Допустим, человек считает себя неправильным, он себя стыдит, гнобит, обвиняет и при этом хочет стать лучшей версией себя. И вот он применяет к себе вопросы с тем же зарядом — чтобы себя улучшить. Хотя сама эта установка и есть проблема. Он расщеплен, и часть себя считает проблемной, а не просто иной стороной с другими потребностями. Вместо того чтобы признать, что у него есть две противоположные потребности, он одну потребность называет недостатком и пытается ее изжить. Например, он считает, что должен работать по 16 часов ежедневно, а свою естественную усталость называет ленью и пытается как-то излечиться от нее вместо того, чтобы организовать нормальный рабочий режим.

— Допустим, я прихожу к вам с установкой: я неудачник, все мои знакомые давно на островах, а я в съемной квартире за МКАДом, не понимаю, куда двигаться, что делать, куда идти. Получается, вы будете возвращаться к тому, почему я стала себя так чувствовать, а не помогать развиваться и что-то с этим делать, найти себя?

— Я буду пытаться понять, чего вы хотите этим самоулучшением. Картина вашей внутренней жизни будет разворачиваться в процессе диалога.

— А если я просто хочу быть круче своих друзей?

— Ситуация парадоксальная, но нередкая: человек всю жизнь сталкивался с тем, что его не принимают таким, какой он есть, считают его хреновым, пытаются переделать. Он пытается решить эту проблему тем, чтобы стать лучше всех. Каков он в данный момент? Он человек-пытающийся-стать-лучше-всех. И вот он приходит ко мне, и могу ему сказать: «Нет, тебе не надо становиться лучше всех, тебе надо принимать себя таким, какой ты есть». И хотя текст этот будет правильным, на деле я снова ему сообщу, что он неправильный,  не приму его таким, какой он сейчас есть.

Так что я попытаюсь пойти за его стремлением и помочь ему в нем действовать осознанно. Часто бывало, что мы на сессии с клиентом поговорили, придумали техники и стратегии, двигаясь за его текущим интересом. А на следующей сессии (в идеале) он ощущал, что это стремление ведет его не туда.

— Сколько времени у вас уходит на то, чтобы раскрутить человека, помочь ему увидеть себя?

— По-разному. Бывают ситуации, когда нужен только толчок, и уже через три сессии он приходит к решению своего вопроса. Но это редкость, это предполагает, что человек уже во многом был готов, созрел. Это скорее про локальные проблемы. Как правило, работа занимает от 15 встреч, ну и до бесконечности, в зависимости от запроса, ситуации, особенностей личности.

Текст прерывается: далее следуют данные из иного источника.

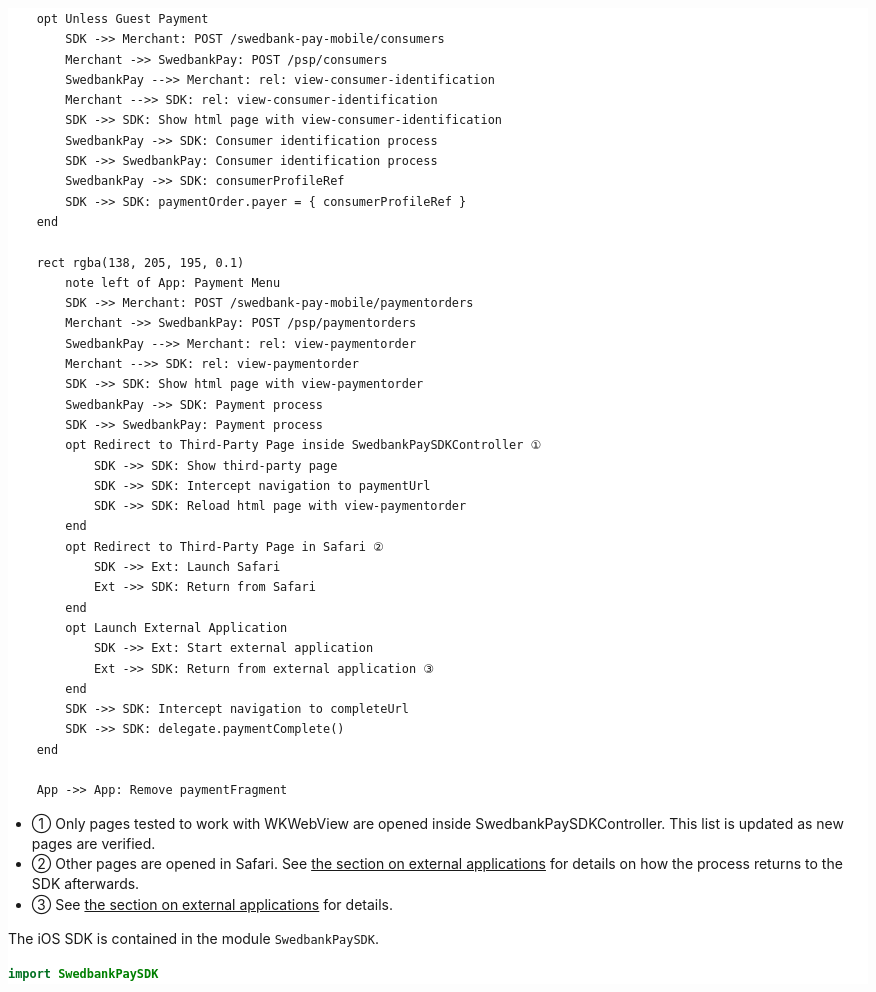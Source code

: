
 ```mermaid
    opt Unless Guest Payment
        SDK ->> Merchant: POST /swedbank-pay-mobile/consumers
        Merchant ->> SwedbankPay: POST /psp/consumers
        SwedbankPay -->> Merchant: rel: view-consumer-identification
        Merchant -->> SDK: rel: view-consumer-identification
        SDK ->> SDK: Show html page with view-consumer-identification
        SwedbankPay ->> SDK: Consumer identification process
        SDK ->> SwedbankPay: Consumer identification process
        SwedbankPay ->> SDK: consumerProfileRef
        SDK ->> SDK: paymentOrder.payer = { consumerProfileRef }
    end

    rect rgba(138, 205, 195, 0.1)
        note left of App: Payment Menu
        SDK ->> Merchant: POST /swedbank-pay-mobile/paymentorders
        Merchant ->> SwedbankPay: POST /psp/paymentorders
        SwedbankPay -->> Merchant: rel: view-paymentorder
        Merchant -->> SDK: rel: view-paymentorder
        SDK ->> SDK: Show html page with view-paymentorder
        SwedbankPay ->> SDK: Payment process
        SDK ->> SwedbankPay: Payment process
        opt Redirect to Third-Party Page inside SwedbankPaySDKController ①
            SDK ->> SDK: Show third-party page
            SDK ->> SDK: Intercept navigation to paymentUrl
            SDK ->> SDK: Reload html page with view-paymentorder
        end
        opt Redirect to Third-Party Page in Safari ②
            SDK ->> Ext: Launch Safari
            Ext ->> SDK: Return from Safari
        end
        opt Launch External Application
            SDK ->> Ext: Start external application
            Ext ->> SDK: Return from external application ③
        end
        SDK ->> SDK: Intercept navigation to completeUrl
        SDK ->> SDK: delegate.paymentComplete()
    end

    App ->> App: Remove paymentFragment
```

*   ① Only pages tested to work with WKWebView are opened inside SwedbankPaySDKController. This list is updated as new pages are verified.
*   ② Other pages are opened in Safari. See [the section on external applications](#payment-url-and-external-applications) for details on how the process returns to the SDK afterwards.
*   ③ See [the section on external applications](#payment-url-and-external-applications) for details.

The iOS SDK is contained in the module `SwedbankPaySDK`.

```swift
import SwedbankPaySDK
```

— У вас есть постоянные клиенты?

— Есть те, кто ходит больше двух лет. Решив какую-то свою острую ситуацию, человек решает, что ему еще есть, что обсудить, что получить от нашей работы. Если есть возможность нанять специалиста для совместной рефлексии, для поддержки — почему нет? Необязательно остро нуждаться в терапии, чтобы ею пользоваться.

— Как понять, что мне нужно к психотерапевту?

— Если возникли сомнения — сходить или не сходить, то лучше сходить, чтобы их развеять. Пригодится — хорошо, не пригодится — будете знать, что вам это не нужно. А если сомнений нет, то нет, наверное, и вопроса. Я не сторонник навязывания психотерапии, хоть и считаю, что она пошла бы на пользу всем.